##### Stored data
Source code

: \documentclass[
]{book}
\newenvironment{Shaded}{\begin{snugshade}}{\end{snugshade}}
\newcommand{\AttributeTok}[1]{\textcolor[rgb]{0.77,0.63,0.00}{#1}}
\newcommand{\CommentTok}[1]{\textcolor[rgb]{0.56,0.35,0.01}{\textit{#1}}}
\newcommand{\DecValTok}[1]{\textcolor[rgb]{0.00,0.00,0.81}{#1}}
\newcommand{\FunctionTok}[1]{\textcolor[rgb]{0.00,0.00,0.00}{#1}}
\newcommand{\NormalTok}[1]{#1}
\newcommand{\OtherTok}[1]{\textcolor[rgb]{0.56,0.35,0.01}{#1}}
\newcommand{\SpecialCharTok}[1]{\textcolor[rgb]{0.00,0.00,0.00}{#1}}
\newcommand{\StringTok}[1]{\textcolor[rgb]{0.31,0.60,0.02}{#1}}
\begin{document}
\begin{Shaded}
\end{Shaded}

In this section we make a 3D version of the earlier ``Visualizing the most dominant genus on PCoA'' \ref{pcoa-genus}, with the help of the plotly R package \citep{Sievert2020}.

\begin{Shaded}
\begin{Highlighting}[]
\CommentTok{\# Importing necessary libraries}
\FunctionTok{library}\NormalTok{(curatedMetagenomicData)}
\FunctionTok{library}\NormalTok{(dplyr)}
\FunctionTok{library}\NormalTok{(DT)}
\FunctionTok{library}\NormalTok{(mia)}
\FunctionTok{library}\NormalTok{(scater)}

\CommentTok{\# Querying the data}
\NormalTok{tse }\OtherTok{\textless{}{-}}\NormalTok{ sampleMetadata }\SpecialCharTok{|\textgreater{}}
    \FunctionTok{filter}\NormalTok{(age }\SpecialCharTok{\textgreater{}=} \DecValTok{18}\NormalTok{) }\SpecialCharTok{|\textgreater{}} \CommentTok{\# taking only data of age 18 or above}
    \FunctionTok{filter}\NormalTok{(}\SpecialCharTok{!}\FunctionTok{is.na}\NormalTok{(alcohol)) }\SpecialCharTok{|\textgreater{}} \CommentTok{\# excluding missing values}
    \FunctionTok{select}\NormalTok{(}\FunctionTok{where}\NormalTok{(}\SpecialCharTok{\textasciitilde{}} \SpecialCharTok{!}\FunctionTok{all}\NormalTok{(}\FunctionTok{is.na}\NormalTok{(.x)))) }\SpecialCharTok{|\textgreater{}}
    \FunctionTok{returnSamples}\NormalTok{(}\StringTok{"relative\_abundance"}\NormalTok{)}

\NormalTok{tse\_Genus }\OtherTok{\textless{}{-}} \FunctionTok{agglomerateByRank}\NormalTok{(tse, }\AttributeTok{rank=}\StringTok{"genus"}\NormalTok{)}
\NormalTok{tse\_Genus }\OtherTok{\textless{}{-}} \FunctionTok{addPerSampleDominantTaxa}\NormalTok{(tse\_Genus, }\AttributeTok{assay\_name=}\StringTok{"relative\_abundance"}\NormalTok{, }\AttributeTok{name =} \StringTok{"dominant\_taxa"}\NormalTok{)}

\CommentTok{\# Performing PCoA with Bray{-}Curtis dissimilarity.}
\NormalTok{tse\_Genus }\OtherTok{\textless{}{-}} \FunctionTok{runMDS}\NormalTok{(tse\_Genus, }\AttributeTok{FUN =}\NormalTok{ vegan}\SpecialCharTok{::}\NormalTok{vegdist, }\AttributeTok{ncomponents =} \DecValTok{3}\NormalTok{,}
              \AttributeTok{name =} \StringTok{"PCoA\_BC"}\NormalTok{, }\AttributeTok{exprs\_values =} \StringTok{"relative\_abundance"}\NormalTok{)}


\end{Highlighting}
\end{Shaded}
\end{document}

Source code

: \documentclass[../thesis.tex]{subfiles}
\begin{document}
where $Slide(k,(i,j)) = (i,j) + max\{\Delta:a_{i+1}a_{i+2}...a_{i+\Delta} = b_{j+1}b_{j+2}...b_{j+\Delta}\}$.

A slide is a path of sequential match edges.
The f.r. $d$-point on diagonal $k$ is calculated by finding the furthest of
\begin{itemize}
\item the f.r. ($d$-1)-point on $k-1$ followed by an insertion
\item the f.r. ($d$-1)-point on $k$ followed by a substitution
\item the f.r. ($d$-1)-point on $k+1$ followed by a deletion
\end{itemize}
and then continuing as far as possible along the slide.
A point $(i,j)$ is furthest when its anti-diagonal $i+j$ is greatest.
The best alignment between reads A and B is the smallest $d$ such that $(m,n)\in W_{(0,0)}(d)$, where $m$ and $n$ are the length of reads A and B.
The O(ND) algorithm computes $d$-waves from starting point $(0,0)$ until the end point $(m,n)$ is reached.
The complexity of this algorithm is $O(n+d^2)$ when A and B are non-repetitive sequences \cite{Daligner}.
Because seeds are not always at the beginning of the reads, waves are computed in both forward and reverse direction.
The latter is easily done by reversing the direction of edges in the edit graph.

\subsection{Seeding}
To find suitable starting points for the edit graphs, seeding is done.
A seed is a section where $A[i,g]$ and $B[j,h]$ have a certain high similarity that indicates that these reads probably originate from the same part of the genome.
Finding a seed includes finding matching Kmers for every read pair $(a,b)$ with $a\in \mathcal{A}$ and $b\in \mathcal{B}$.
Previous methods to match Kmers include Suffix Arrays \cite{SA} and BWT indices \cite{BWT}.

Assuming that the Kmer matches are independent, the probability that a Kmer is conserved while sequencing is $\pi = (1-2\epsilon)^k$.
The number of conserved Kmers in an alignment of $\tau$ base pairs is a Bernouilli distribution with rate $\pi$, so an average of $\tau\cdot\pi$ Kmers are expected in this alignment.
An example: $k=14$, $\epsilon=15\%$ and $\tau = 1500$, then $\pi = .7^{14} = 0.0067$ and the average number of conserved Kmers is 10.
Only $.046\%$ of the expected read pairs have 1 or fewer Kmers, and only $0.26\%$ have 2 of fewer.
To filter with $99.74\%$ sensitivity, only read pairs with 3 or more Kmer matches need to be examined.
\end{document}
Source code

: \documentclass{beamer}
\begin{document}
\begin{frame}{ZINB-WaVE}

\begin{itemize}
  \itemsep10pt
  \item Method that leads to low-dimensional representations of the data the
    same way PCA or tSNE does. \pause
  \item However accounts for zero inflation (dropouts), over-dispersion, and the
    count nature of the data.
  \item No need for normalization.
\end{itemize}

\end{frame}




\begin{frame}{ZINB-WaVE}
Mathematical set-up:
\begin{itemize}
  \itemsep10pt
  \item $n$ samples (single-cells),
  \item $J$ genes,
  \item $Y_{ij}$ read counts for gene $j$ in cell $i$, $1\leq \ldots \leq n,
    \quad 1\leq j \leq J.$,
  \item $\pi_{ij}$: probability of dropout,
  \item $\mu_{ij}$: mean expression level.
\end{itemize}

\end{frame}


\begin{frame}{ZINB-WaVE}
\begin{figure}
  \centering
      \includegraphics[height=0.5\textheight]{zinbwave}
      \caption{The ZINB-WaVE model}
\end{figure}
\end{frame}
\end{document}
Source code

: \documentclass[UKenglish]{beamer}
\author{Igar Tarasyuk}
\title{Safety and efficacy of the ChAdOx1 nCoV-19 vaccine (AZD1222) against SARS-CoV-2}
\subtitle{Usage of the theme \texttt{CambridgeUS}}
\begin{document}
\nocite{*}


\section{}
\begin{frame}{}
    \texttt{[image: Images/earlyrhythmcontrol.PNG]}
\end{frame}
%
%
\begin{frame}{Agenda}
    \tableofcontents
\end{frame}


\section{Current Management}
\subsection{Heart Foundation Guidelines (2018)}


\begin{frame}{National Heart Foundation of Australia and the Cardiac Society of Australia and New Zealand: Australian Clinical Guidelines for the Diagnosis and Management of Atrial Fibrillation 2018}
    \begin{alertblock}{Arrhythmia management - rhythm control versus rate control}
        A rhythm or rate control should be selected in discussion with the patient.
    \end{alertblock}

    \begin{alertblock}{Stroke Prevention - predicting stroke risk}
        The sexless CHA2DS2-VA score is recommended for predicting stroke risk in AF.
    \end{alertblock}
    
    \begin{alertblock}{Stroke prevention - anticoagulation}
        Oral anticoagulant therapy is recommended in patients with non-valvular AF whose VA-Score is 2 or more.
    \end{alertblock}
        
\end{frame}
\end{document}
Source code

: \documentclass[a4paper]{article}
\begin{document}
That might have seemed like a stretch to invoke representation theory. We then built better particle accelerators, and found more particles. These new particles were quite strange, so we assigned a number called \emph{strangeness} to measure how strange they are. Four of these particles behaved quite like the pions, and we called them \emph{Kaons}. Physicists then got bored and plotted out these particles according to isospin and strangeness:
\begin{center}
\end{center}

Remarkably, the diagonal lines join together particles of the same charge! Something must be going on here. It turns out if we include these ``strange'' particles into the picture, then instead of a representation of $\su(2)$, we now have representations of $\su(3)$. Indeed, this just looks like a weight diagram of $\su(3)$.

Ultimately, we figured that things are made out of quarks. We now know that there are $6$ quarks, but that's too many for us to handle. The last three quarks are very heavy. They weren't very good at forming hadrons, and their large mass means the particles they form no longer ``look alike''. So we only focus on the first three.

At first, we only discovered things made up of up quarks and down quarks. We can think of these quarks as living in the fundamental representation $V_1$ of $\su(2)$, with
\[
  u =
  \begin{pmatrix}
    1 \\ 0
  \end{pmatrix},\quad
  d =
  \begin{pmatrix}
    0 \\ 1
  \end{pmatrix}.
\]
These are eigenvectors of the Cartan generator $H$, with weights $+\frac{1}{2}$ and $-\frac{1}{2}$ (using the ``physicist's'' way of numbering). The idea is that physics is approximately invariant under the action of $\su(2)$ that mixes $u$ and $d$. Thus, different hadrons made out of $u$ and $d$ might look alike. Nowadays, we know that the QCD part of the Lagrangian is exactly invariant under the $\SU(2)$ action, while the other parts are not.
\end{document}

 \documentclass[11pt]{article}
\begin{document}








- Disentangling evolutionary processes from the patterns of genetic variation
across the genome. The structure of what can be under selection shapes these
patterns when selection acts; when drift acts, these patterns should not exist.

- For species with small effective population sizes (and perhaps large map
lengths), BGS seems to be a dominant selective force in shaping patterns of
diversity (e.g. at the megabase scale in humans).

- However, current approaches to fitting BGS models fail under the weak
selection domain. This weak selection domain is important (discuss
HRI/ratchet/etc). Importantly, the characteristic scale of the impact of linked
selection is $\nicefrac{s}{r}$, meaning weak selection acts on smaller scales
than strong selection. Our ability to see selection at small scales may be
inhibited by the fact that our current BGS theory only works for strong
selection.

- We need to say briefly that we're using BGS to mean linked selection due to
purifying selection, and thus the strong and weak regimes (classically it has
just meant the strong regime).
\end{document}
##########
• Try it:
I would like you to report every line in the listing above that contains "alike".

• Exercise answer:
Ultimately, we figured that things are made out of quarks. We now know that there are $6$ quarks, but that's too many for us to handle. The last three quarks are very heavy. They weren't very good at forming hadrons, and their large mass means the particles they form no longer ``look alike''. So we only focus on the first three.
These are eigenvectors of the Cartan generator $H$, with weights $+\frac{1}{2}$ and $-\frac{1}{2}$ (using the ``physicist's'' way of numbering). The idea is that physics is approximately invariant under the action of $\su(2)$ that mixes $u$ and $d$. Thus, different hadrons made out of $u$ and $d$ might look alike. Nowadays, we know that the QCD part of the Lagrangian is exactly invariant under the $\SU(2)$ action, while the other parts are not.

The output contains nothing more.